Provider-initiated HIV testing and counseling of TB patients--Livingstone District, Zambia, September 2004-December 2006
- PMID: 18354372
Provider-initiated HIV testing and counseling of TB patients--Livingstone District, Zambia, September 2004-December 2006
Abstract
Tuberculosis (TB) is the second most common cause of death from infectious disease in the world after human immunodeficiency virus/acquired immunodeficiency syndrome (HIV/AIDS). Immunosuppressed HIV-infected persons are highly susceptible to TB disease, and countries in sub-Saharan Africa have the highest TB incidence rates, primarily because of the HIV epidemic. In Zambia, the TB rate increased during 1984-2005 from approximately 100 cases per 100,000 population to 580 cases per 100,000 population. Much of this increase has been attributed to the high rate of coinfection with HIV; currently, an estimated 50%-70% of TB patients are infected with HIV (N. Kapata, Ministry of Health, Zambia, personal communication, 2008).

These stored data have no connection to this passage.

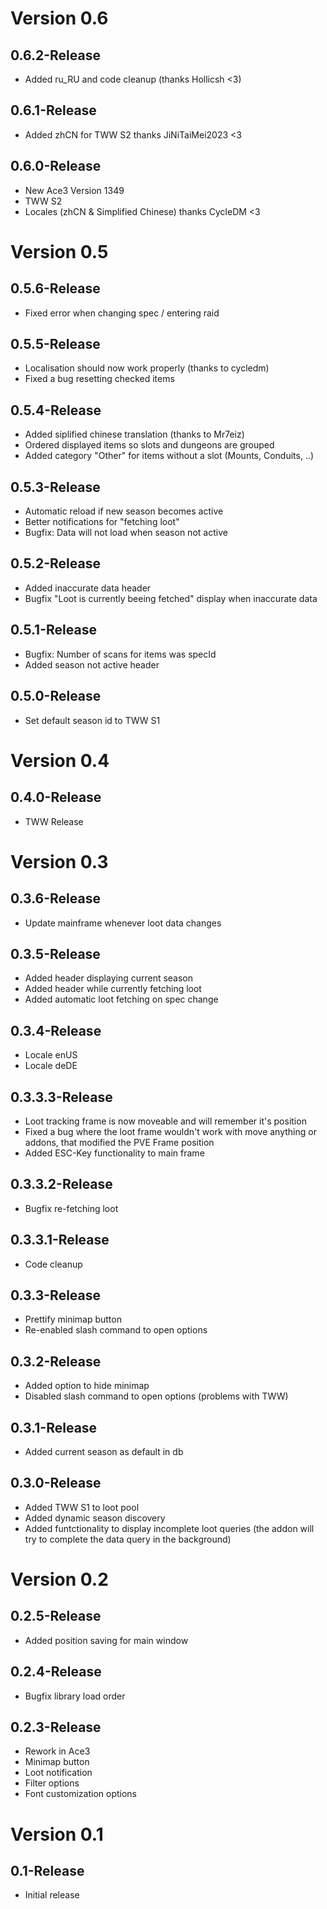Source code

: # Version 0.6
## 0.6.2-Release
* Added ru_RU and code cleanup (thanks Hollicsh <3)

## 0.6.1-Release
* Added zhCN for TWW S2 thanks JiNiTaiMei2023 <3

## 0.6.0-Release
* New Ace3 Version 1349
* TWW S2
* Locales (zhCN & Simplified Chinese) thanks CycleDM <3

# Version 0.5
## 0.5.6-Release
* Fixed error when changing spec / entering raid

## 0.5.5-Release
* Localisation should now work properly (thanks to cycledm)
* Fixed a bug resetting checked items

## 0.5.4-Release
* Added siplified chinese translation (thanks to Mr7eiz)
* Ordered displayed items so slots and dungeons are grouped
* Added category "Other" for items without a slot (Mounts, Conduits, ..)

## 0.5.3-Release
* Automatic reload if new season becomes active
* Better notifications for "fetching loot"
* Bugfix: Data will not load when season not active

## 0.5.2-Release
* Added inaccurate data header
* Bugfix "Loot is currently beeing fetched" display when inaccurate data

## 0.5.1-Release
* Bugfix: Number of scans for items was specId
* Added season not active header

## 0.5.0-Release
* Set default season id to TWW S1

# Version 0.4
## 0.4.0-Release
* TWW Release

# Version 0.3
## 0.3.6-Release
* Update mainframe whenever loot data changes

## 0.3.5-Release
* Added header displaying current season
* Added header while currently fetching loot
* Added automatic loot fetching on spec change

## 0.3.4-Release
* Locale enUS
* Locale deDE

## 0.3.3.3-Release
* Loot tracking frame is now moveable and will remember it's position
* Fixed a bug where the loot frame wouldn't work with move anything or addons, that modified the PVE Frame position
* Added ESC-Key functionality to main frame

## 0.3.3.2-Release
* Bugfix re-fetching loot

## 0.3.3.1-Release
* Code cleanup

## 0.3.3-Release
* Prettify minimap button
* Re-enabled slash command to open options

## 0.3.2-Release
* Added option to hide minimap
* Disabled slash command to open options (problems with TWW)

## 0.3.1-Release
* Added current season as default in db

## 0.3.0-Release
* Added TWW S1 to loot pool
* Added dynamic season discovery
* Added funtctionality to display incomplete loot queries (the addon will try to complete the data query in the background)

# Version 0.2
## 0.2.5-Release
* Added position saving for main window

## 0.2.4-Release
* Bugfix library load order

## 0.2.3-Release
* Rework in Ace3
* Minimap button
* Loot notification
* Filter options
* Font customization options 

# Version 0.1
## 0.1-Release
* Initial release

In 2007, the World Health Organization (WHO) recommended that countries with high coinfection rates develop TB/HIV collaborative activities, including routine provider-initiated HIV testing and counseling (PITC) of TB patients in TB clinical settings, using an "opt-out" approach. This report summarizes results from a PITC pilot study conducted by the Zambian Ministry of Health, with assistance from the CDC Global AIDS Program Zambia, during September 2004-December 2006 with TB patients at three clinics in the Livingstone District in the Southern Province of Zambia. The results indicated that, among 4,148 persons who had TB diagnosed, 2,072 (50%) were tested for HIV; of these, 1,497 (72%) tested positive. These findings demonstrate the practicality and acceptance of PITC and HIV rapid testing and support the need to expand this program to TB clinical settings in Zambia and other countries with high rates of TB and HIV.